WHAT TO PRODUCE => Without any alteration, retype the records that appear below.

─── TASK INPUT ───

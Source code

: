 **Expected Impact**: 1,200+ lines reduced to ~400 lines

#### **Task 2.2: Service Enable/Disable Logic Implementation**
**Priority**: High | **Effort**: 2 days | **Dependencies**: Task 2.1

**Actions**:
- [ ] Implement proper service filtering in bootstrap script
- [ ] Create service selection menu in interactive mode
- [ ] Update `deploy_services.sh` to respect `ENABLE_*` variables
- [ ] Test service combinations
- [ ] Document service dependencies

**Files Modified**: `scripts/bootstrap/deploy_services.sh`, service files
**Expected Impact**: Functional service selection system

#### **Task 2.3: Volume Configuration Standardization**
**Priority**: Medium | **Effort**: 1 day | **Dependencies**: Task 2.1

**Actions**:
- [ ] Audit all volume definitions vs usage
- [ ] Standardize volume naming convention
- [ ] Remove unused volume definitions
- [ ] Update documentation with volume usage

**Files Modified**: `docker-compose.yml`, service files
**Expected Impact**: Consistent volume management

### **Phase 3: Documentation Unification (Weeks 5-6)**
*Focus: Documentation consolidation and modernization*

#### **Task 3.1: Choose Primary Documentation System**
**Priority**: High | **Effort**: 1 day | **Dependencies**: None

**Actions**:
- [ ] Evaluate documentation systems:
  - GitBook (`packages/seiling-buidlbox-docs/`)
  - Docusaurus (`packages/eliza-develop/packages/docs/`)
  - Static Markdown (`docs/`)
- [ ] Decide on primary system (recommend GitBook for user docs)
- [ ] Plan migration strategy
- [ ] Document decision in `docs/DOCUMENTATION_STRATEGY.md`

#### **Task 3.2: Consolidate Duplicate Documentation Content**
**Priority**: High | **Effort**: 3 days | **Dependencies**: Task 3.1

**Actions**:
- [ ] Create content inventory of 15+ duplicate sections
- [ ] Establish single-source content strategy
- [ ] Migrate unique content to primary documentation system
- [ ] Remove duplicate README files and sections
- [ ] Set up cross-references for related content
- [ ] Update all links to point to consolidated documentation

───

EXPECTED OUTPUT =>
Source code

: **Expected Impact**: 1,200+ lines reduced to ~400 lines

#### **Task 2.2: Service Enable/Disable Logic Implementation**
**Priority**: High | **Effort**: 2 days | **Dependencies**: Task 2.1

**Actions**:
- [ ] Implement proper service filtering in bootstrap script
- [ ] Create service selection menu in interactive mode
- [ ] Update `deploy_services.sh` to respect `ENABLE_*` variables
- [ ] Test service combinations
- [ ] Document service dependencies

**Files Modified**: `scripts/bootstrap/deploy_services.sh`, service files
**Expected Impact**: Functional service selection system

#### **Task 2.3: Volume Configuration Standardization**
**Priority**: Medium | **Effort**: 1 day | **Dependencies**: Task 2.1

**Actions**:
- [ ] Audit all volume definitions vs usage
- [ ] Standardize volume naming convention
- [ ] Remove unused volume definitions
- [ ] Update documentation with volume usage

**Files Modified**: `docker-compose.yml`, service files
**Expected Impact**: Consistent volume management

### **Phase 3: Documentation Unification (Weeks 5-6)**
*Focus: Documentation consolidation and modernization*

#### **Task 3.1: Choose Primary Documentation System**
**Priority**: High | **Effort**: 1 day | **Dependencies**: None

**Actions**:
- [ ] Evaluate documentation systems:
  - GitBook (`packages/seiling-buidlbox-docs/`)
  - Docusaurus (`packages/eliza-develop/packages/docs/`)
  - Static Markdown (`docs/`)
- [ ] Decide on primary system (recommend GitBook for user docs)
- [ ] Plan migration strategy
- [ ] Document decision in `docs/DOCUMENTATION_STRATEGY.md`

#### **Task 3.2: Consolidate Duplicate Documentation Content**
**Priority**: High | **Effort**: 3 days | **Dependencies**: Task 3.1

**Actions**:
- [ ] Create content inventory of 15+ duplicate sections
- [ ] Establish single-source content strategy
- [ ] Migrate unique content to primary documentation system
- [ ] Remove duplicate README files and sections
- [ ] Set up cross-references for related content
- [ ] Update all links to point to consolidated documentation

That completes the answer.